Today’s guest picture comes from our son Alistair. He went on a family walk to his local park and met another family also out for a stroll.
We woke up to a perfect summer day today and I went out at quarter to eight to greet the smiling morn.
It was such a nice day that after breakfast, instead of sitting around reading the newspapers and doing the crossword, I got up and went out into the garden to do something useful.
And take pictures too.
Between watering, dead heading and weeding, I looked at poppies . . .
. . . and snapdragons . . .
. . . and dahlias.
Mrs Tootlepedal says that it is probably earwigs that bite the holes in the dahlia petals.
I noted the phirst phlox of the year . . .
. . . and several clematis are in flower including the rather gaudy ‘Ooh La La’.
Mrs Tootlepedal is very pleased with the colour of this blue salvia . . .
. . . and I liked a white verbascum which had self seeded in a border.
Unfortunately, Mrs Tootlepedal wasn’t very happy about its positional sense, and that will be the last picture readers will see of it, as it is now resting in the compost bin.
Fortunately though, another verbascum has escaped the chop.
The roses are enjoying the good weather and I picked out some red roses today.
Dropscone, who had already done an early morning cycle ride, dropped in for coffee bringing scones with him, and we caught up on his news. He had visited his two year old granddaughter too while we were away.
After he went, we both went out shopping and then got back to work in the garden.

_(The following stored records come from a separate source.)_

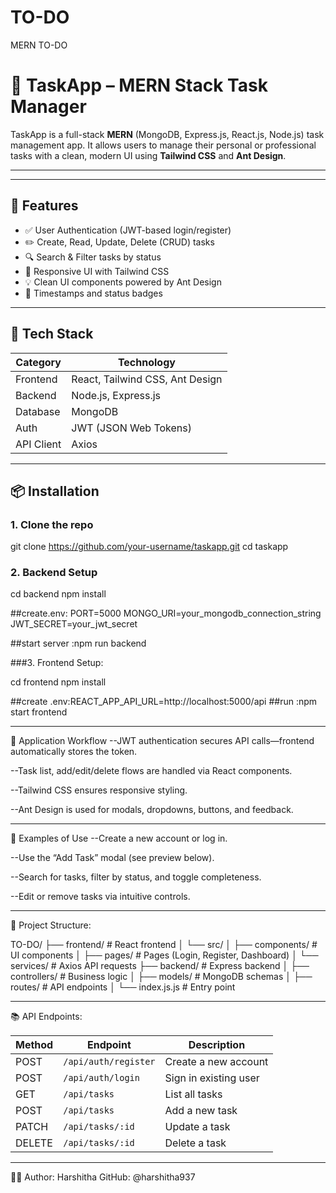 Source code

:# TO-DO
MERN TO-DO 
# 📝 TaskApp – MERN Stack Task Manager

TaskApp is a full-stack **MERN** (MongoDB, Express.js, React.js, Node.js) task management app. It allows users to manage their personal or professional tasks with a clean, modern UI using **Tailwind CSS** and **Ant Design**.

---

---

## 🚀 Features

- ✅ User Authentication (JWT-based login/register)
- ✏️ Create, Read, Update, Delete (CRUD) tasks
- 🔍 Search & Filter tasks by status
- 📱 Responsive UI with Tailwind CSS
- 💡 Clean UI components powered by Ant Design
- 🧾 Timestamps and status badges

---

## 🧰 Tech Stack

| Category       | Technology                       |
|----------------|----------------------------------|
| Frontend       | React, Tailwind CSS, Ant Design  |
| Backend        | Node.js, Express.js              |
| Database       | MongoDB                          |
| Auth           | JWT (JSON Web Tokens)            |
| API Client     | Axios                            |

---

## 📦 Installation

### 1. Clone the repo

git clone https://github.com/your-username/taskapp.git
cd taskapp

### 2. Backend Setup
cd backend
npm install

##create.env:
PORT=5000
MONGO_URI=your_mongodb_connection_string
JWT_SECRET=your_jwt_secret

##start server :npm run backend

###3. Frontend Setup:

cd  frontend
npm install

##create .env:REACT_APP_API_URL=http://localhost:5000/api
##run :npm start frontend

---

🧭 Application Workflow
--JWT authentication secures API calls—frontend automatically stores the token.

--Task list, add/edit/delete flows are handled via React components.

--Tailwind CSS ensures responsive styling.

--Ant Design is used for modals, dropdowns, buttons, and feedback.

---

🔧 Examples of Use
--Create a new account or log in.

--Use the “Add Task” modal (see preview below).

--Search for tasks, filter by status, and toggle completeness.

--Edit or remove tasks via intuitive controls.

----

🧱 Project Structure:

TO-DO/
├── frontend/                # React frontend
│   └── src/
│       ├── components/    # UI components
│       ├── pages/         # Pages (Login, Register, Dashboard)
│       └── services/      # Axios API requests
├── backend/                # Express backend
│   ├── controllers/       # Business logic
│   ├── models/            # MongoDB schemas
│   ├── routes/            # API endpoints
│   └── index.js.js          # Entry point

---
📚 API Endpoints:

| Method | Endpoint             | Description           |
| ------ | -------------------- | --------------------- |
| POST   | `/api/auth/register` | Create a new account  |
| POST   | `/api/auth/login`    | Sign in existing user |
| GET    | `/api/tasks`         | List all tasks        |
| POST   | `/api/tasks`         | Add a new task        |
| PATCH  | `/api/tasks/:id`     | Update a task         |
| DELETE | `/api/tasks/:id`     | Delete a task         |

---
🙋‍♀️ Author:
Harshitha
GitHub: @harshitha937
















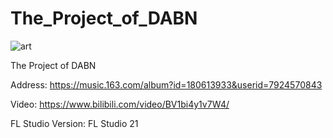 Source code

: # The_Project_of_DABN

![art](https://github.com/quxianp/The_Project_of_DABN/assets/123958112/b42469f7-e891-4258-bdc0-c3225d5a4ae3)

The Project of DABN


Address: https://music.163.com/album?id=180613933&userid=7924570843


Video: https://www.bilibili.com/video/BV1bi4y1v7W4/


FL Studio Version: FL Studio 21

I didn’t have any time for more pictures though as I wanted to have an early lunch and go cycling. I had only been out on my bike three times so far this month, so I was getting well behind my monthly schedule.
It was pretty warm, but luckily the sun went behind some clouds for quite a bit of the trip and I didn’t get over hot. There was sufficient breeze to keep me cool enough to enjoy the outing.
On the down side, I actually encountered two of the tractors that are mowing our local road verges in action as I set off up the Wauchope road. They had not been thorough enough to destroy all the wild flowers though, and I spotted a good looking orchid which they had missed.
I took a picture on the top of Callister to show that they had been quite thorough.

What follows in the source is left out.